There he found Nikolai munching Barrayaran-style groats and milk, Administrator Vorsoisson fully dressed and apparently on the verge of leaving, and Professor Vorthys, still in pajamas, sorting through a new array of data disks and frowning. A glass of pink fruit juice sat untasted at his elbow. He looked up and said, “Ah, good morning, Miles. Glad you’re up,” seconded by Vorsoisson’s polite, “Good morning, Lord Vorkosigan. I trust you slept well?”

“Fine, thanks. What’s up, Professor?”

“Your comm link arrived from ImpSec’s local office.” Vorthys pointed to the device beside his plate. “I notice they didn’t send me one.”

Miles grimaced. “Your father was not so famous in the Komarran conquest.”

“True,” agreed Vorthys. “The old gentleman fell in that odd generation between the wars, too young to fight the Cetagandans, too old to aggress on the poor Komarrans.
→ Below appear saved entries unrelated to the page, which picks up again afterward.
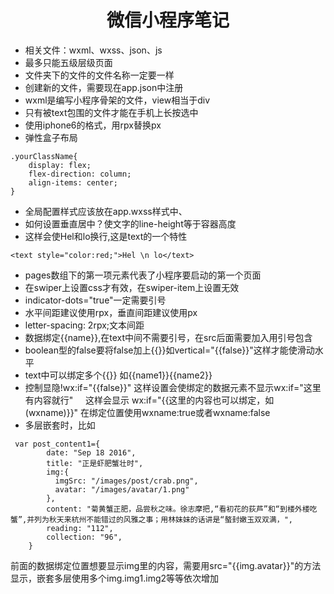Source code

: # <center>微信小程序笔记

- 相关文件：wxml、wxss、json、js  
- 最多只能五级层级页面
- 文件夹下的文件的文件名称一定要一样
- 创建新的文件，需要现在app.json中注册
- wxml是编写小程序骨架的文件，view相当于div
- 只有被text包围的文件才能在手机上长按选中
- 使用iphone6的格式，用rpx替换px
- 弹性盒子布局  
```
.yourClassName{
    display: flex;
    flex-direction: column;
    align-items: center;
}
```
- 全局配置样式应该放在app.wxss样式中、
- 如何设置垂直居中？使文字的line-height等于容器高度
- 这样会使Hel和lo换行,这是text的一个特性  
```
<text style="color:red;">Hel \n lo</text>
```  
- pages数组下的第一项元素代表了小程序要启动的第一个页面
- 在swiper上设置css才有效，在swiper-item上设置无效
- indicator-dots="true"一定需要引号
- 水平间距建议使用rpx，垂直间距建议使用px
- letter-spacing: 2rpx;文本间距
- 数据绑定{{name}},在text中间不需要引号，在src后面需要加入用引号包含
- boolean型的false要将false加上{{}}如vertical="{{false}}"这样才能使滑动水平
- text中可以绑定多个{{}}  如{{name1}}{{name2}}
- 控制显隐!wx:if="{{false}}"   这样设置会使绑定的数据元素不显示wx:if="这里有内容就行"&nbsp;&nbsp;&nbsp;&nbsp;&nbsp;这样会显示
wx:if="{{这里的内容也可以绑定，如(wxname)}}"  在绑定位置使用wxname:true或者wxname:false
- 多层嵌套时，比如
```
 var post_content1={
        date: "Sep 18 2016",
        title: "正是虾肥蟹壮时",
        img:{
          imgSrc: "/images/post/crab.png",
          avatar: "/images/avatar/1.png"
        },
        content: "菊黄蟹正肥，品尝秋之味。徐志摩把,“看初花的荻芦”和“到楼外楼吃蟹”,并列为秋天来杭州不能错过的风雅之事；用林妹妹的话讲是“螯封嫩玉双双满，",
        reading: "112",
        collection: "96",
    }
```
前面的数据绑定位置想要显示img里的内容，需要用src="{{img.avatar}}"的方法显示，嵌套多层使用多个img.img1.img2等等依次增加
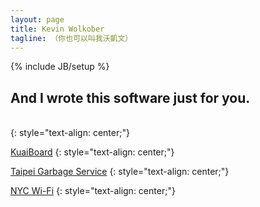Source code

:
 ```yaml
---
layout: page
title: Kevin Wolkober
tagline: （你也可以叫我沃凱文）
---
```

{% include JB/setup %}

## And I wrote this software just for you.
<br />
{: style="text-align: center;"}

[KuaiBoard](http://www.kuaiboard.com/)
{: style="text-align: center;"}

[Taipei Garbage Service](https://itunes.apple.com/us/app/taipei-garbage-service/id1008766409?mt=8)
{: style="text-align: center;"}

[NYC Wi-Fi](https://itunes.apple.com/us/app/nyc-wi-fi/id592003101?mt=8&uo=4)
{: style="text-align: center;"}
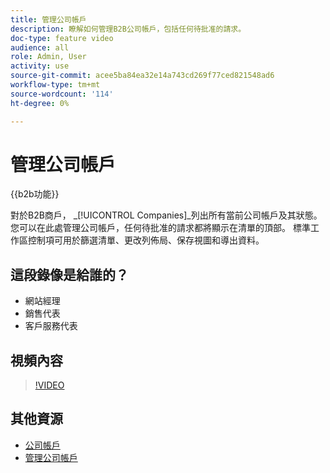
 ```yaml
---
title: 管理公司帳戶
description: 瞭解如何管理B2B公司帳戶，包括任何待批准的請求。
doc-type: feature video
audience: all
role: Admin, User
activity: use
source-git-commit: acee5ba84ea32e14a743cd269f77ced821548ad6
workflow-type: tm+mt
source-wordcount: '114'
ht-degree: 0%

---
```


# 管理公司帳戶

{{b2b功能}}

對於B2B商戶， _[!UICONTROL Companies]_列出所有當前公司帳戶及其狀態。 您可以在此處管理公司帳戶，任何待批准的請求都將顯示在清單的頂部。 標準工作區控制項可用於篩選清單、更改列佈局、保存視圖和導出資料。

## 這段錄像是給誰的？

- 網站經理
- 銷售代表
- 客戶服務代表

## 視頻內容

>[!VIDEO](https://video.tv.adobe.com/v/344447?quality=12&learn=on)

## 其他資源

- [公司帳戶](https://experienceleague.adobe.com/docs/commerce-admin/b2b/companies/account-companies.html)
- [管理公司帳戶](https://experienceleague.adobe.com/docs/commerce-admin/b2b/companies/account-company-manage.html)
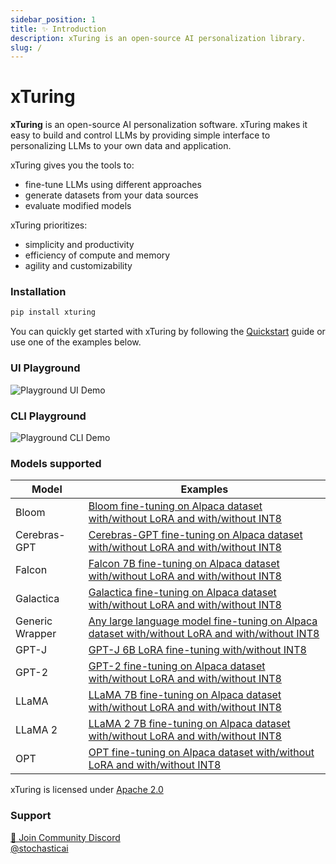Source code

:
 ```yaml
---
sidebar_position: 1
title: ✨ Introduction
description: xTuring is an open-source AI personalization library.
slug: /
---
```


# xTuring

**xTuring** is an open-source AI personalization software. xTuring makes it easy to build and control
LLMs by providing simple interface to personalizing LLMs to your own data and application.

xTuring gives you the tools to:
- fine-tune LLMs using different approaches
- generate datasets from your data sources
- evaluate modified models

xTuring prioritizes:
- simplicity and productivity
- efficiency of compute and memory
- agility and customizability

### Installation
```bash
pip install xturing
```

You can quickly get started with xTuring by following the [Quickstart](/quickstart) guide or use one of the examples below.

### UI Playground

![Playground UI Demo](/img/playground/ui-playground.gif)

### CLI Playground

![Playground CLI Demo](/img/playground/cli-playground.gif)

### Models supported

| Model | Examples |
| --- | --- |
| Bloom | [Bloom fine-tuning on Alpaca dataset with/without LoRA and with/without INT8](https://github.com/stochasticai/xturing/tree/main/examples/bloom) |
| Cerebras-GPT | [Cerebras-GPT fine-tuning on Alpaca dataset with/without LoRA and with/without INT8](https://github.com/stochasticai/xturing/tree/main/examples/cerebras) |
| Falcon | [Falcon 7B fine-tuning on Alpaca dataset with/without LoRA and with/without INT8](https://github.com/stochasticai/xturing/tree/main/examples/falcon) |
| Galactica | [Galactica fine-tuning on Alpaca dataset with/without LoRA and with/without INT8](https://github.com/stochasticai/xturing/tree/main/examples/galactica) |
| Generic Wrapper | [Any large language model fine-tuning on Alpaca dataset with/without LoRA and with/without INT8](https://github.com/stochasticai/xturing/tree/main/examples/generic) |
| GPT-J | [GPT-J 6B LoRA fine-tuning with/without INT8 ](https://github.com/stochasticai/xturing/tree/main/examples/gptj) |
| GPT-2 | [GPT-2 fine-tuning on Alpaca dataset with/without LoRA and with/without INT8](https://github.com/stochasticai/xturing/tree/main/examples/gpt2) |
| LLaMA | [LLaMA 7B fine-tuning on Alpaca dataset with/without LoRA and with/without INT8](https://github.com/stochasticai/xturing/tree/main/examples/llama) |
| LLaMA 2 | [LLaMA 2 7B fine-tuning on Alpaca dataset with/without LoRA and with/without INT8](https://github.com/stochasticai/xturing/tree/main/examples/llama2) |
| OPT | [OPT fine-tuning on Alpaca dataset with/without LoRA and with/without INT8](https://github.com/stochasticai/xturing/tree/main/examples/opt) |

xTuring is licensed under [Apache 2.0](https://github.com/stochasticai/xturing/blob/main/LICENSE)

### Support
[💬 Join Community Discord](https://discord.gg/YxHuQq8b) <br/>
[@stochasticai](https://twitter.com/stochasticai)

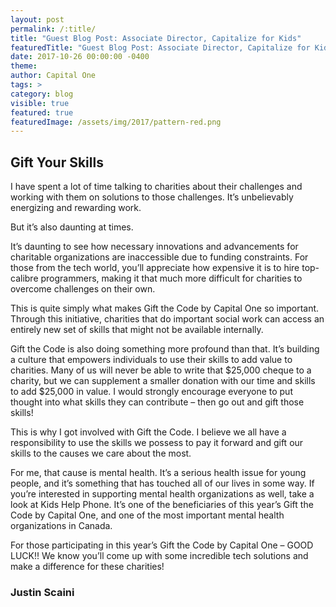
 ```yaml
---
layout: post
permalink: /:title/
title: "Guest Blog Post: Associate Director, Capitalize for Kids"
featuredTitle: "Guest Blog Post: Associate Director, Capitalize for Kids"
date: 2017-10-26 00:00:00 -0400
theme:
author: Capital One
tags: >
category: blog
visible: true
featured: true
featuredImage: /assets/img/2017/pattern-red.png
---
```

## Gift Your Skills

I have spent a lot of time talking to charities about their challenges and working with them on solutions to those challenges. It’s unbelievably energizing and rewarding work.

But it’s also daunting at times.

It’s daunting to see how necessary innovations and advancements for charitable organizations are inaccessible due to funding constraints. For those from the tech world, you’ll appreciate how expensive it is to hire top-calibre programmers, making it that much more difficult for charities to overcome challenges on their own.

This is quite simply what makes Gift the Code by Capital One so important. Through this initiative, charities that do important social work can access an entirely new set of skills that might not be available internally.

Gift the Code is also doing something more profound than that. It’s building a culture that empowers individuals to use their skills to add value to charities. Many of us will never be able to write that $25,000 cheque to a charity, but we can supplement a smaller donation with our time and skills to add $25,000 in value. I would strongly encourage everyone to put thought into what skills they can contribute – then go out and gift those skills!

This is why I got involved with Gift the Code. I believe we all have a responsibility to use the skills we possess to pay it forward and gift our skills to the causes we care about the most. 

For me, that cause is mental health. It’s a serious health issue for young people, and it’s something that has touched all of our lives in some way. If you’re interested in supporting mental health organizations as well, take a look at Kids Help Phone. It’s one of the beneficiaries of this year’s Gift the Code by Capital One, and one of the most important mental health organizations in Canada.

For those participating in this year’s Gift the Code by Capital One – GOOD LUCK!! We know you’ll come up with some incredible tech solutions and make a difference for these charities!
								
### Justin Scaini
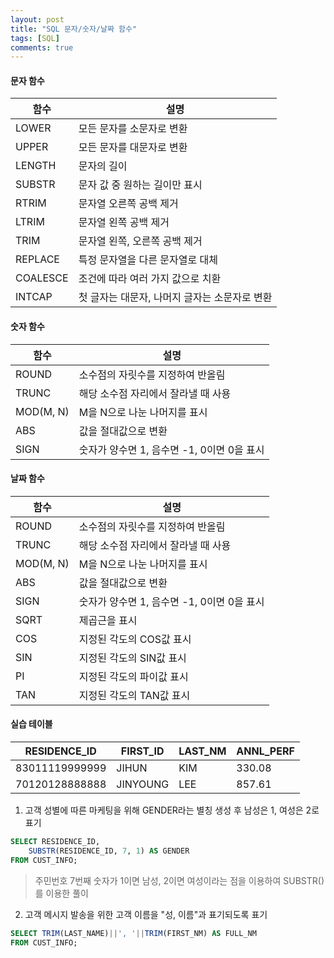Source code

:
 ```yaml
---
layout: post
title: "SQL 문자/숫자/날짜 함수"
tags: [SQL]
comments: true
---
```


#### 문자 함수
| 함수     | 설명                                          |
|----------|-----------------------------------------------|
| LOWER    | 모든 문자를 소문자로 변환                     |
| UPPER    | 모든 문자를 대문자로 변환                     |
| LENGTH   | 문자의 길이                                   |
| SUBSTR   | 문자 값 중 원하는 길이만 표시                 |
| RTRIM    | 문자열 오른쪽 공백 제거                       |
| LTRIM    | 문자열 왼쪽 공백 제거                         |
| TRIM     | 문자열 왼쪽, 오른쪽 공백 제거                 |
| REPLACE  | 특정 문자열을 다른 문자열로 대체              |
| COALESCE | 조건에 따라 여러 가지 값으로 치환             |
| INTCAP   | 첫 글자는 대문자, 나머지 글자는 소문자로 변환 |

#### 숫자 함수
| 함수      | 설명                                       |
|-----------|--------------------------------------------|
| ROUND     | 소수점의 자릿수를 지정하여 반올림          |
| TRUNC     | 해당 소수점 자리에서 잘라낼 때 사용        |
| MOD(M, N) | M을 N으로 나눈 나머지를 표시               |
| ABS       | 값을 절대값으로 변환                       |
| SIGN      | 숫자가 양수면 1, 음수면 -1, 0이면 0을 표시 |

#### 날짜 함수
| 함수      | 설명                                       |
|-----------|--------------------------------------------|
| ROUND     | 소수점의 자릿수를 지정하여 반올림          |
| TRUNC     | 해당 소수점 자리에서 잘라낼 때 사용        |
| MOD(M, N) | M을 N으로 나눈 나머지를 표시               |
| ABS       | 값을 절대값으로 변환                       |
| SIGN      | 숫자가 양수면 1, 음수면 -1, 0이면 0을 표시 |
| SQRT      | 제곱근을 표시                              |
| COS       | 지정된 각도의 COS값 표시                   |
| SIN       | 지정된 각도의 SIN값 표시                   |
| PI        | 지정된 각도의 파이값 표시                  |
| TAN       | 지정된 각도의 TAN값 표시                   |

#### 실습 테이블
| RESIDENCE_ID   | FIRST_ID | LAST_NM | ANNL_PERF |
|----------------|----------|---------|-----------|
| 83011119999999 | JIHUN    | KIM     | 330.08    |
| 70120128888888 | JINYOUNG | LEE     | 857.61    |


1. 고객 성별에 따른 마케팅을 위해 GENDER라는 별칭 생성 후 남성은 1, 여성은 2로 표기

```sql
SELECT RESIDENCE_ID,
    SUBSTR(RESIDENCE_ID, 7, 1) AS GENDER
FROM CUST_INFO;
```
> 주민번호 7번째 숫자가 1이면 남성, 2이면 여성이라는 점을 이용하여 SUBSTR()를 이용한 풀이

2. 고객 메시지 발송을 위한 고객 이름을 "성, 이름"과 표기되도록 표기
```sql
SELECT TRIM(LAST_NAME)||', '||TRIM(FIRST_NM) AS FULL_NM
FROM CUST_INFO;
```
This lack of military opportunity was a source of great personal regret to him, we children were given to understand.”

Miles strapped the comm link onto his left wrist. It represented a compromise between himself and ImpSec Serifosa, which would otherwise be responsible for his health here. ImpSec had wanted to err on the side of caution and surround him with an inconvenient mob of bodyguards. Miles had ventured to test his Imperial Auditor’s authority by ordering them to stay out of his hair; to his delight, it had worked. But the link gave him a straight line to ImpSec, and tracked his location-he tried not to feel like an experimental animal released into the wild. “And what are those?” He nodded to the data disks.

Vorthys spread the disks like a bad hand of cards. “The morning courier also brought us recordings of last night’s haul of new bits. And something especially for you, since you kindly volunteered to take over the review of the medical end of things. A new preliminary autopsy.”